Only the lines from the start of the data through the one containing "Properties can be **typed**." belong in your answer; return them exactly.

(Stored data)
═══

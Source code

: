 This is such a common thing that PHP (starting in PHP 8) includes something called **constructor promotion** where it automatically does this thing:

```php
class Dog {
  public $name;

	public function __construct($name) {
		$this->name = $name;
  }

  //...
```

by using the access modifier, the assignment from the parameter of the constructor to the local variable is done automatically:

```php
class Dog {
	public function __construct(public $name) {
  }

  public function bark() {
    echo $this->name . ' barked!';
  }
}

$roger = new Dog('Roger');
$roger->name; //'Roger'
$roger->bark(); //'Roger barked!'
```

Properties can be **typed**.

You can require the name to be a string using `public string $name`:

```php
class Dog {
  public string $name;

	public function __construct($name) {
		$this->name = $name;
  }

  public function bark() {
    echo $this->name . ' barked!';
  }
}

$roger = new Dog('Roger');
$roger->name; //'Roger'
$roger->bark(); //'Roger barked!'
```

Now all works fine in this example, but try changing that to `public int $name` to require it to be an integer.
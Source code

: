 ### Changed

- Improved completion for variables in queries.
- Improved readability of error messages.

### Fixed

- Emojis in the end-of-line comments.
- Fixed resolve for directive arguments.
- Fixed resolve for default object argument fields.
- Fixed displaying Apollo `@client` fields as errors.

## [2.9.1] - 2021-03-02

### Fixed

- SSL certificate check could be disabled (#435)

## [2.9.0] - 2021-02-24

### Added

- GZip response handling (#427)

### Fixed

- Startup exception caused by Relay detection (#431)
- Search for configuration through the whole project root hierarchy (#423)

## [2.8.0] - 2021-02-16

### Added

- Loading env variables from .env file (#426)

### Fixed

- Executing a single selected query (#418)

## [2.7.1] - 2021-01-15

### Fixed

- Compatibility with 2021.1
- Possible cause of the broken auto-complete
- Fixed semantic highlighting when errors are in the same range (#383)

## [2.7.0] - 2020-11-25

═══

▶ Written response
Source code

: This is such a common thing that PHP (starting in PHP 8) includes something called **constructor promotion** where it automatically does this thing:

```php
class Dog {
  public $name;

	public function __construct($name) {
		$this->name = $name;
  }

  //...
```

by using the access modifier, the assignment from the parameter of the constructor to the local variable is done automatically:

```php
class Dog {
	public function __construct(public $name) {
  }

  public function bark() {
    echo $this->name . ' barked!';
  }
}

$roger = new Dog('Roger');
$roger->name; //'Roger'
$roger->bark(); //'Roger barked!'
```

Properties can be **typed**.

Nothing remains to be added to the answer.